L'intervention militaire de la Russie dans la République musulmane caucasienne de Tchétchénie (membre de la Fédération de Russie), avec ses milliers de morts, ses cortèges de dévastations et de pillage, a tragiquement dominé l'actualité politique de l'année. Conçue comme une brève opération de rétablissement de l'ordre sur un territoire entré illégalement en sécession (où le conflit entre le président Doudaïev et ses opposants aurait tourné à la guerre civile), l'action armée mise en œuvre par Boris Eltsine en décembre 1994 se heurte à une résistance populaire imprévue. Mal préparé, l'assaut lancé contre Grozny, la capitale tchétchène, dégénère dans les premières semaines en une déroute humiliante pour les troupes du Kremlin. Les conscrits désorientés sont alors relayés par des corps d'élite pratiquant la politique de la terre brûlée – tandis que s'intensifient les bombardements sans discrimination. Grozny, pratiquement réduite à un tas de ruines, ne tombera qu'au début du mois de mars. Tandis que continuent massacres, viols, pillages et arrestations arbitraires, le général Djokhar Doudaev échappe à toutes les poursuites et peut se présenter à la face du monde comme l'âme de la résistance d'un petit peuple tyrannisé par une puissance impérialiste. Repliés dans les montagnes, les combattants tchétchènes mènent une lutte d'usure impitoyable et c'est seulement au début de juin que Vedeno, devenue capitale des insurgés, tombe aux mains des troupes russes.
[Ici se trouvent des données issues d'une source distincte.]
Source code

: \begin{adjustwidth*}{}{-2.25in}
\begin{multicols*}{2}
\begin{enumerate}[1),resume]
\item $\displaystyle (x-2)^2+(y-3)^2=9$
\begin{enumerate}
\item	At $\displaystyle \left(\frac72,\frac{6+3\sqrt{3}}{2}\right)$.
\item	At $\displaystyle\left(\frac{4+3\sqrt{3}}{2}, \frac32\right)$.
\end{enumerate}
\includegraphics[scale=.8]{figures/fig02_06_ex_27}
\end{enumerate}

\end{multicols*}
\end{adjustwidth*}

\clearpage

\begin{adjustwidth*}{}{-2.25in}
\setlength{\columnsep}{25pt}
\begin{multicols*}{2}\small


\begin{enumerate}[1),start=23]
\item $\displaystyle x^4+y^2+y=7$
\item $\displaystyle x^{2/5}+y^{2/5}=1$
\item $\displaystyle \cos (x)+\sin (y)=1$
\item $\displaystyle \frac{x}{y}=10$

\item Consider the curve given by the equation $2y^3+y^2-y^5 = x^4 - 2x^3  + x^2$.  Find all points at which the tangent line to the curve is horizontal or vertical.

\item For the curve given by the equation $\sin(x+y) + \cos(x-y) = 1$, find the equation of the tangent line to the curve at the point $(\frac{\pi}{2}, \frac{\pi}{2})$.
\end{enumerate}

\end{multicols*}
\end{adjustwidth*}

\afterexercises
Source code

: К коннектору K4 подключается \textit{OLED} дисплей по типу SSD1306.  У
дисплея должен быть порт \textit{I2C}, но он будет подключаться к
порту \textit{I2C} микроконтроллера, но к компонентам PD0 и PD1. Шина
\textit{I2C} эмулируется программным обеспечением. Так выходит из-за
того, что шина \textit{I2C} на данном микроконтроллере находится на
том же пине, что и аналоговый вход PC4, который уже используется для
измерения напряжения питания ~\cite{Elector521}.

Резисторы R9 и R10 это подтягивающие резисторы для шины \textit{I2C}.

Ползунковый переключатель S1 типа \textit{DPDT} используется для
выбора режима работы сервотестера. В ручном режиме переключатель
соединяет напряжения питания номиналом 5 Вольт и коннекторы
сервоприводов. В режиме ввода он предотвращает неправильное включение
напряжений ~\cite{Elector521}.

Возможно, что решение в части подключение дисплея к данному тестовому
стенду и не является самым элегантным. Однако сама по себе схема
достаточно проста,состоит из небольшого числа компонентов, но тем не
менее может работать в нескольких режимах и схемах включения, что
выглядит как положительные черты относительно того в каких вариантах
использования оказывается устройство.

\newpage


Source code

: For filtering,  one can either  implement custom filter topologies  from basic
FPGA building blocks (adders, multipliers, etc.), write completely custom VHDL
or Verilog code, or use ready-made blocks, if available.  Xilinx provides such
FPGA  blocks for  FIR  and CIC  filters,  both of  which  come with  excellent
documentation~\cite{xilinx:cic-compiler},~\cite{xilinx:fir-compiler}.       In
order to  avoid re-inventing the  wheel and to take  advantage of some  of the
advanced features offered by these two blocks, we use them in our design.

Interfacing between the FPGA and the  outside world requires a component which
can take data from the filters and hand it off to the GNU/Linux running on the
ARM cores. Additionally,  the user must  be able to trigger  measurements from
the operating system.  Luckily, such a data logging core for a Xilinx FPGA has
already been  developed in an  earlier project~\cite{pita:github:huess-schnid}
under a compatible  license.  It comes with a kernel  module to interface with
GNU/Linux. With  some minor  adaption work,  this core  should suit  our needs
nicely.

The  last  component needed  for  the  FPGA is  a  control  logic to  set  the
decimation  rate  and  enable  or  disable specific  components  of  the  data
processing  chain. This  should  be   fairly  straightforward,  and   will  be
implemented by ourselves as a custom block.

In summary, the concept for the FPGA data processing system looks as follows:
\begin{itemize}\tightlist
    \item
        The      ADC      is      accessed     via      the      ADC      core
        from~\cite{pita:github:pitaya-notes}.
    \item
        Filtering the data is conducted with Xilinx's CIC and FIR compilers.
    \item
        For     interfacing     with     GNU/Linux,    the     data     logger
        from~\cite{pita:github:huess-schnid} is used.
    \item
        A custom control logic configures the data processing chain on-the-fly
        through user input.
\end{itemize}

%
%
La « sale guerre » connaît un rebondissement spectaculaire et peut-être son tournant décisif avec l'opération menée en juin par un commando tchétchène dirigé par Chamil Bassaïev : s'emparant de l'hôpital de Boudennovsk, au sud de la Russie, il retient plusieurs milliers d'otages. Un assaut maladroit des troupes russes provoque la mort d'une centaine de civils et fait de nombreux blessés, suscitant une forte indignation dans toute la Russie. Le commando négocie alors son retour vers la Tchétchénie dans des autocars où ont également pris place cent cinquante « otages volontaires » russes. La réussite de cette opération incite alors le Premier ministre russe, Viktor Tchernomyrdine – l'état de santé de Boris Eltsine l'ayant éloigné des affaires publiques –, à engager des négociations avec les insurgés et à renoncer à la guerre à outrance. Ce tournant politique débouche sur un cessez-le-feu, prorogé sine die à la fin du mois de juin.

Mais les Russes ne se retirent pas pour autant de Tchétchénie. Fin juillet 1995, la Cour constitutionnelle déclare l'engagement des troupes russes contre les « bandes armées illégales » absolument constitutionnel, mettant Boris Eltsine à l'abri de toute poursuite judiciaire. Dans le même temps, l'ancien dissident Sergueï Kovalev, l'un des opposants les plus décidés à la guerre en Tchétchénie, se voit retirer son poste de commissaire aux droits de l'homme auprès du président. Laborieusement négocié entre les deux parties, un accord de paix est signé le 30 juillet : le retrait « partiel » des troupes russes y serait équilibré par le désarmement « par étapes » des combattants tchétchènes. Mais aucun calendrier n'est prévu et le futur statut de la Tchétchénie demeure dans le flou. Moscou continue de récuser toute perspective d'indépendance... Début septembre encore, des milliers de manifestants envahissent la place du palais présidentiel de Grozny, réduit à l'état de carcasse par les combats, et y hissent le drapeau tchétchène, à l'occasion du quatrième anniversaire de la proclamation de l'indépendance. Dans la capitale comme dans les localités occupées par l'armée russe, les combattants indépendantistes s'infiltrent de nouveau à la fin de l'été, tandis qu'à l'automne des villages sont bombardés par l'aviation russe.